___ GIVEN DATA ___
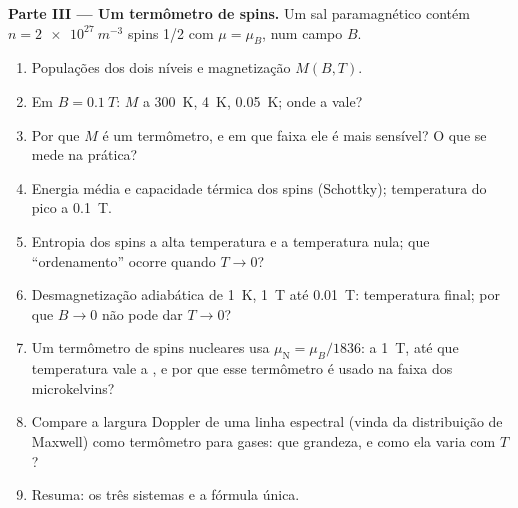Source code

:\begin{problem}
\textbf{Parte III --- Um termômetro de spins.}
Um sal paramagnético contém $n = \qty{2e27}{m^{-3}}$ spins 1/2 com $\mu
= \mu_B$, num campo $B$.
\begin{enumerate}[resume]
  \item Populações dos dois níveis e magnetização
        $M(B,T)$.
  \item Em $B = \qty{0.1}{T}$: $M$ a \qty{300}{K}, \qty{4}{K}, \qty{0.05}{K};
        onde a  vale?
  \item Por que $M$ é um termômetro, e em que faixa ele é mais
        sensível? O que se mede na prática?
  \item Energia média e capacidade térmica dos spins (Schottky);
        temperatura do pico a \qty{0.1}{T}.
  \item Entropia dos spins a alta temperatura e a temperatura nula; que
        ``ordenamento'' ocorre quando $T \to 0$?
  \item Desmagnetização adiabática de \qty{1}{K}, \qty{1}{T} até \qty{0.01}{T}:
        temperatura final; por que $B \to 0$ não pode dar $T \to 0$?
  \item Um termômetro de spins nucleares usa $\mu_{\text{N}} = \mu_B/1836$: a
        \qty{1}{T}, até que temperatura vale a , e
        por que esse termômetro é usado na faixa dos microkelvins?
  \item Compare a largura Doppler de uma linha espectral (vinda da
        distribuição de Maxwell) como termômetro para gases: que grandeza, e
        como ela varia com $T$?
  \item Resuma: os três sistemas e a fórmula única.
\end{enumerate}
\end{problem}
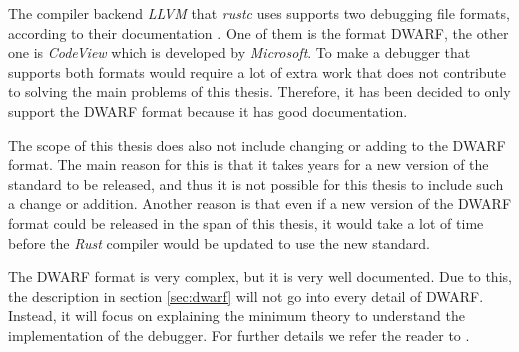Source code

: %



The compiler backend \emph{LLVM} that \emph{rustc} uses supports two debugging file formats, according to their documentation \cite{llvm-dbs}.
One of them is the format \gls{DWARF}, the other one is \emph{CodeView} which is developed by \emph{Microsoft}.
To make a debugger that supports both formats would require a lot of extra work that does not contribute to solving the main problems of this thesis.
Therefore, it has been decided to only support the \gls{DWARF} format because it has good documentation.


The scope of this thesis does also not include changing or adding to the \gls{DWARF} format.
The main reason for this is that it takes years for a new version of the standard to be released, and thus it is not possible for this thesis to include such a change or addition.
Another reason is that even if a new version of the \gls{DWARF} format could be released in the span of this thesis, it would take a lot of time before the \emph{Rust} compiler would be updated to use the new standard.


The \gls{DWARF} format is very complex, but it is very well documented.
Due to this, the description in section \ref{sec:dwarf} will not go into every detail of \gls{DWARF}.
Instead, it will focus on explaining the minimum theory to understand the implementation of the debugger.
For further details we refer the reader to \cite{dwarf}.


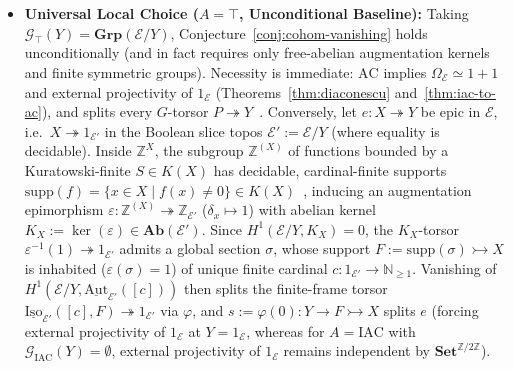 \documentclass[10pt,twoside,openright]{book}
\theoremstyle{crmplain}
\theoremstyle{crmdef}
\theoremstyle{crmremark}
\begin{document}
\begin{itemize}[leftmargin=1.5em]

  \item \textbf{Universal Local Choice ($A = \top$, Unconditional Baseline):} Taking $\mathcal{G}_\top(Y) = \mathbf{Grp}(\mathcal{E}/Y)$, Conjecture~\ref{conj:cohom-vanishing} holds unconditionally (and in fact requires only free-abelian augmentation kernels and finite symmetric groups). Necessity is immediate: $\mathrm{AC}$ implies $\Omega_{\mathcal{E}} \simeq 1+1$ and external projectivity of $1_{\mathcal{E}}$ (Theorems~\ref{thm:diaconescu} and~\ref{thm:iac-to-ac}), and splits every $G$-torsor $P \twoheadrightarrow Y$~\cite{Giraud71}. Conversely, let $e : X \twoheadrightarrow Y$ be epic in $\mathcal{E}$, i.e.\ $X \twoheadrightarrow 1_{\mathcal{E}'}$ in the Boolean slice topos $\mathcal{E}' := \mathcal{E}/Y$ (where equality is decidable). Inside $\mathbb{Z}^X$, the subgroup $\mathbb{Z}^{(X)}$ of functions bounded by a Kuratowski-finite $S \in K(X)$ has decidable, cardinal-finite supports $\mathrm{supp}(f) = \{x \in X \mid f(x) \neq 0\} \in K(X)$~\cite[\S\S D5.2,~D5.4]{Johnstone02}, inducing an augmentation epimorphism $\varepsilon : \mathbb{Z}^{(X)} \twoheadrightarrow \mathbb{Z}_{\mathcal{E}'}$ ($\delta_x \mapsto 1$) with abelian kernel $K_X := \ker(\varepsilon) \in \mathbf{Ab}(\mathcal{E}')$. Since $H^1(\mathcal{E}/Y, K_X) = 0$, the $K_X$-torsor $\varepsilon^{-1}(1) \twoheadrightarrow 1_{\mathcal{E}'}$ admits a global section $\sigma$, whose support $F := \mathrm{supp}(\sigma) \rightarrowtail X$ is inhabited ($\varepsilon(\sigma) = 1$) of unique finite cardinal $c : 1_{\mathcal{E}'} \to \mathbb{N}_{\ge 1}$. Vanishing of $H^1(\mathcal{E}/Y, \underline{\mathrm{Aut}}_{\mathcal{E}'}([c]))$ then splits the finite-frame torsor $\underline{\mathrm{Iso}}_{\mathcal{E}'}([c], F) \twoheadrightarrow 1_{\mathcal{E}'}$ via $\varphi$, and $s := \varphi(0) : Y \to F \rightarrowtail X$ splits $e$ (forcing external projectivity of $1_{\mathcal{E}}$ at $Y = 1_{\mathcal{E}}$, whereas for $A = \mathrm{IAC}$ with $\mathcal{G}_{\mathrm{IAC}}(Y) = \emptyset$, external projectivity of $1_{\mathcal{E}}$ remains independent by $\mathbf{Set}^{\mathbb{Z}/2\mathbb{Z}}$).


\end{itemize}
\end{document}
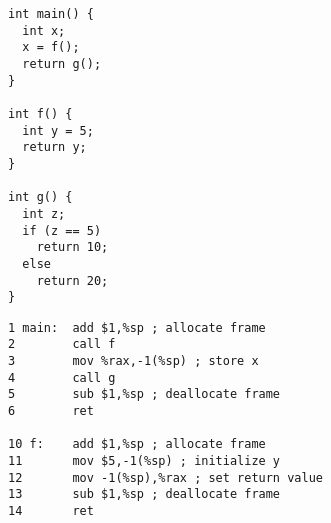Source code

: \documentclass[acmsmall,review,anonymous]{acmart}\settopmatter{printfolios=true,printccs=false,printacmref=false}
\begin{document}
\begin{figure}

\begin{subfigure}{.2\textwidth}
  {\small
\begin{verbatim}
int main() {
  int x;
  x = f();
  return g();
}

int f() {
  int y = 5;
  return y;
}

int g() {
  int z;
  if (z == 5)
    return 10;
  else
    return 20;
}
\end{verbatim}
}
\end{subfigure}
\begin{subfigure}{.5\textwidth}
  {\small
\begin{verbatim}
1 main:  add $1,%sp ; allocate frame
2        call f
3        mov %rax,-1(%sp) ; store x
4        call g
5        sub $1,%sp ; deallocate frame
6        ret 

10 f:    add $1,%sp ; allocate frame
11       mov $5,-1(%sp) ; initialize y
12       mov -1(%sp),%rax ; set return value
13       sub $1,%sp ; deallocate frame
14       ret


\end{verbatim}}
\end{subfigure}
\end{figure}
\end{document}
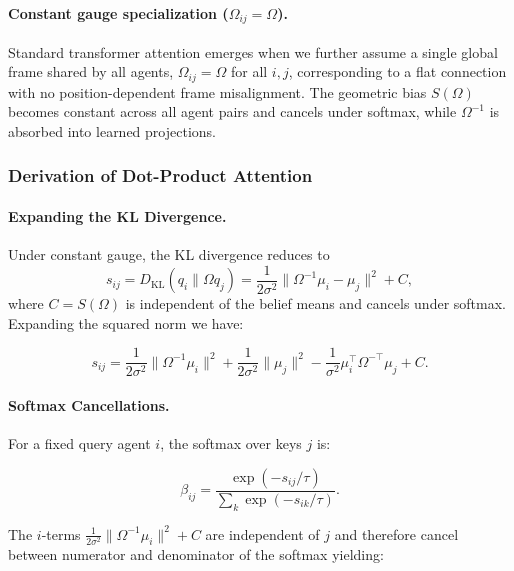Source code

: \documentclass[twoside,11pt]{article}
\begin{document}
\paragraph{Constant gauge specialization ($\Omega_{ij} = \Omega$).}

Standard transformer attention emerges when we further assume a single global frame shared by all agents, $\Omega_{ij} = \Omega$ for all $i,j$, corresponding to a flat connection with no position-dependent frame misalignment. The geometric bias $S(\Omega)$ becomes constant across all agent pairs and cancels under softmax, while $\Omega^{-1}$ is absorbed into learned projections.

\subsubsection{Derivation of Dot-Product Attention}
\label{sec:dot_product_derivation}

\paragraph{Expanding the KL Divergence.}

Under constant gauge, the KL divergence reduces to
\begin{equation}
s_{ij} = D_{\mathrm{KL}}(q_i \| \Omega q_j) = \frac{1}{2\sigma^2}\|\Omega^{-1}\mu_i - \mu_j\|^2 + C,
\end{equation}
where $C = S(\Omega)$ is independent of the belief means and cancels under softmax. Expanding the squared norm we have:


\begin{equation}
s_{ij} = \frac{1}{2\sigma^2}\|\Omega^{-1}\mu_i\|^2 + \frac{1}{2\sigma^2}\|\mu_j\|^2 - \frac{1}{\sigma^2}\mu_i^\top \Omega^{-\top}\mu_j + C.
\end{equation}

\paragraph{Softmax Cancellations.}

For a fixed query agent $i$, the softmax over keys $j$ is:

\begin{equation}
\beta_{ij} = \frac{\exp(-s_{ij}/\tau)}{\sum_k \exp(-s_{ik}/\tau)}.
\end{equation}

The $i$-terms $\frac{1}{2\sigma^2}\|\Omega^{-1}\mu_i\|^2 + C$ are independent of $j$ and therefore cancel between numerator and denominator of the softmax yielding:
\end{document}
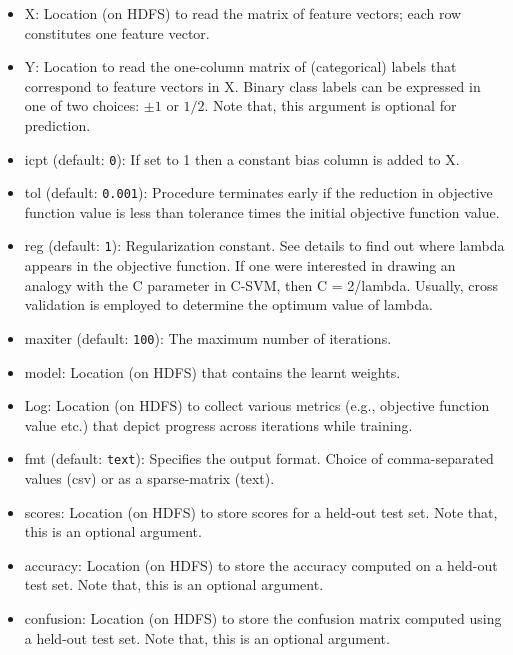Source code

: 

\begin{itemize}
\item X: Location (on HDFS) to read the matrix of feature vectors; 
each row constitutes one feature vector.
\item Y: Location to read the one-column matrix of (categorical) 
labels that correspond to feature vectors in X. Binary class labels 
can be expressed in one of two choices: $\pm 1$ or $1/2$. Note that,
this argument is optional for prediction.
\item icpt (default: {\tt 0}): If set to 1 then a constant bias column is 
added to X. 
\item tol (default: {\tt 0.001}): Procedure terminates early if the reduction
in objective function value is less than tolerance times the initial objective
function value.
\item reg (default: {\tt 1}): Regularization constant. See details to find 
out where lambda appears in the objective function. If one were interested 
in drawing an analogy with the C parameter in C-SVM, then C = 2/lambda. 
Usually, cross validation is employed to determine the optimum value of 
lambda.
\item maxiter (default: {\tt 100}): The maximum number of iterations.
\item model: Location (on HDFS) that contains the learnt weights.
\item Log: Location (on HDFS) to collect various metrics (e.g., objective 
function value etc.) that depict progress across iterations while training.
\item fmt (default: {\tt text}): Specifies the output format. Choice of 
comma-separated values (csv) or as a sparse-matrix (text).
\item scores: Location (on HDFS) to store scores for a held-out test set.
Note that, this is an optional argument.
\item accuracy: Location (on HDFS) to store the accuracy computed on a
held-out test set. Note that, this is an optional argument.
\item confusion: Location (on HDFS) to store the confusion matrix
computed using a held-out test set. Note that, this is an optional 
argument.
\end{itemize}

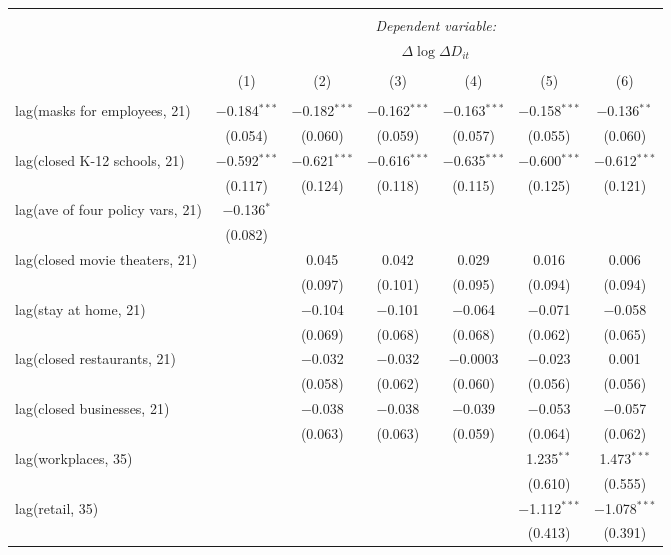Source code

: \begin{tabular}{@{\extracolsep{1pt}}lcccccc} 
\\[-1.8ex]\hline 
\hline \\[-1.8ex] 
 & \multicolumn{6}{c}{\textit{Dependent variable:}} \\ 
\cline{2-7} 
 & \multicolumn{6}{c}{$\Delta \log \Delta D_{it}$} \\ 
\\[-1.8ex] & (1) & (2) & (3) & (4) & (5) & (6)\\ 
\hline \\[-1.8ex] 
 lag(masks for employees, 21) & $-$0.184$^{***}$ & $-$0.182$^{***}$ & $-$0.162$^{***}$ & $-$0.163$^{***}$ & $-$0.158$^{***}$ & $-$0.136$^{**}$ \\ 
  & (0.054) & (0.060) & (0.059) & (0.057) & (0.055) & (0.060) \\ 
  lag(closed K-12 schools, 21) & $-$0.592$^{***}$ & $-$0.621$^{***}$ & $-$0.616$^{***}$ & $-$0.635$^{***}$ & $-$0.600$^{***}$ & $-$0.612$^{***}$ \\ 
  & (0.117) & (0.124) & (0.118) & (0.115) & (0.125) & (0.121) \\ 
  lag(ave of four policy vars, 21) & $-$0.136$^{*}$ &  &  &  &  &  \\ 
  & (0.082) &  &  &  &  &  \\ 
  lag(closed movie theaters, 21) &  & 0.045 & 0.042 & 0.029 & 0.016 & 0.006 \\ 
  &  & (0.097) & (0.101) & (0.095) & (0.094) & (0.094) \\ 
  lag(stay at home, 21) &  & $-$0.104 & $-$0.101 & $-$0.064 & $-$0.071 & $-$0.058 \\ 
  &  & (0.069) & (0.068) & (0.068) & (0.062) & (0.065) \\ 
  lag(closed restaurants, 21) &  & $-$0.032 & $-$0.032 & $-$0.0003 & $-$0.023 & 0.001 \\ 
  &  & (0.058) & (0.062) & (0.060) & (0.056) & (0.056) \\ 
  lag(closed businesses, 21) &  & $-$0.038 & $-$0.038 & $-$0.039 & $-$0.053 & $-$0.057 \\ 
  &  & (0.063) & (0.063) & (0.059) & (0.064) & (0.062) \\ 
  lag(workplaces, 35) &  &  &  &  & 1.235$^{**}$ & 1.473$^{***}$ \\ 
  &  &  &  &  & (0.610) & (0.555) \\ 
  lag(retail, 35) &  &  &  &  & $-$1.112$^{***}$ & $-$1.078$^{***}$ \\ 
  &  &  &  &  & (0.413) & (0.391) \\ 

\end{tabular}
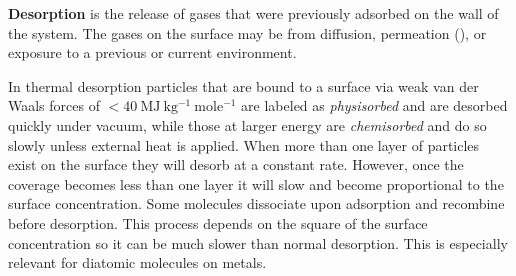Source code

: \begin{table}
\centering
{}
\caption{Outgassing rates of , , , and  from 316L stainless steel after various treatments.  Significant
reductions from bakeouts can be seen.  Before treatment each samble was subjected to a two-hour degreasing with perchlorethylene vapor at
$125^{\circ}\mathrm{C}$, followed by a one-hour ultrasonic washing at $55^{\circ}\mathrm{C}$, and finally were rinsed with clean water and
dried.  Data is taken from .}
\label{tab:electron_lifetime_model_outgassing_treatment_rates}
\end{table}

\textbf{Desorption} is the release of gases that were previously adsorbed on the wall of the system.  The gases on the surface may be from
diffusion, permeation (), or exposure to a previous or current
environment.

In thermal desorption particles that are bound to a surface via weak van der Waals forces of
$< 40\ \mathrm{MJ\ kg^{-1}\ mole^{-1}}$ are labeled
as \textit{physisorbed} and are desorbed quickly under vacuum, while those at larger energy are \textit{chemisorbed} and do so slowly
unless external heat is applied.  When more than one layer of particles exist on the surface they will desorb at a constant
rate.  However, once
the coverage becomes less than one layer it will slow and become proportional to the surface concentration.  Some molecules
dissociate upon adsorption and recombine before desorption.  This process depends on the square of the
surface concentration so it can be much slower than normal desorption.  This is especially relevant for diatomic molecules
on metals.

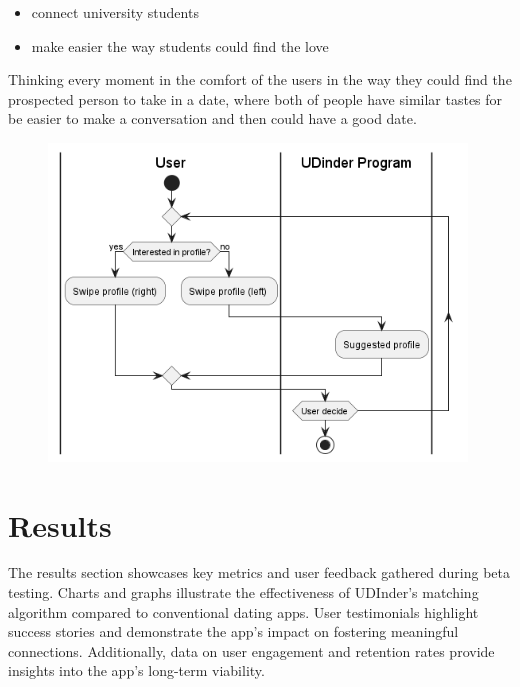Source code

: \documentclass[final]{beamer}
\begin{document}
\begin{poster}
\begin{itemize}
  \item connect university students
  \item make easier the way students could find the love
\end{itemize}

Thinking every moment in the comfort of the users in the way they could find the prospected person to take in a date, where both of people have similar tastes for be easier to make a conversation and then could have a good date.

\begin{figure}
    \centering
    \includegraphics[width=0.99\textwidth]{flames/swipe_funtion_AD.png}
    \caption{\sffamily                }
\end{figure}



\newcolumn
\section{Results}
\justifying
The results section showcases key metrics and user feedback gathered during beta testing. Charts and graphs illustrate the effectiveness of UDInder's matching algorithm compared to conventional dating apps. User testimonials highlight success stories and demonstrate the app's impact on fostering meaningful connections. Additionally, data on user engagement and retention rates provide insights into the app's long-term viability.



\end{poster}
\end{document}
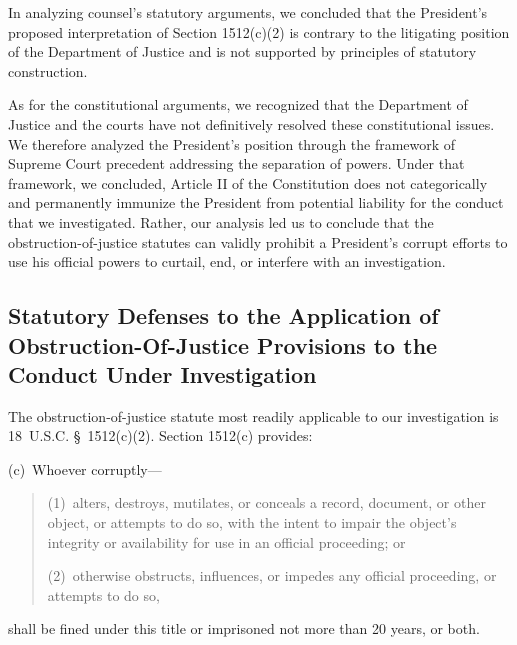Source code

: In analyzing counsel's statutory arguments, we concluded that the President's proposed interpretation of Section 1512(c)(2) is contrary to the litigating position of the Department of Justice and is not supported by principles of statutory construction.

As for the constitutional arguments, we recognized that the Department of Justice and the courts have not definitively resolved these constitutional issues.
We therefore analyzed the President's position through the framework of Supreme Court precedent addressing the separation of powers.
Under that framework, we concluded, Article II of the Constitution does not categorically and permanently immunize the President from potential liability for the conduct that we investigated.
Rather, our analysis led us to conclude that the obstruction-of-justice statutes can validly prohibit a President's corrupt efforts to use his official powers to curtail, end, or interfere with an investigation.

\subsection{Statutory Defenses to the Application of Obstruction-Of-Justice Provisions to the Conduct Under Investigation}

The obstruction-of-justice statute most readily applicable to our investigation is 18~U.S.C. \S~1512(c)(2). Section 1512(c) provides:

(c)~Whoever corruptly---

\begin{quote}
(1)~alters, destroys, mutilates, or conceals a record, document, or other object, or attempts to do so, with the intent to impair the object's integrity or availability for use in an official proceeding; or

(2)~otherwise obstructs, influences, or impedes any official proceeding, or attempts to do so,
\end{quote}

shall be fined under this title or imprisoned not more than 20 years, or both.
___
Working through the data above, find every line holding "textwidth" and copy it.

RESULT FOR THIS EXERCISE —
\begin{subfigure}{.2\textwidth}
\begin{subfigure}{.5\textwidth}
    \includegraphics[width=0.99\textwidth]{flames/swipe_funtion_AD.png}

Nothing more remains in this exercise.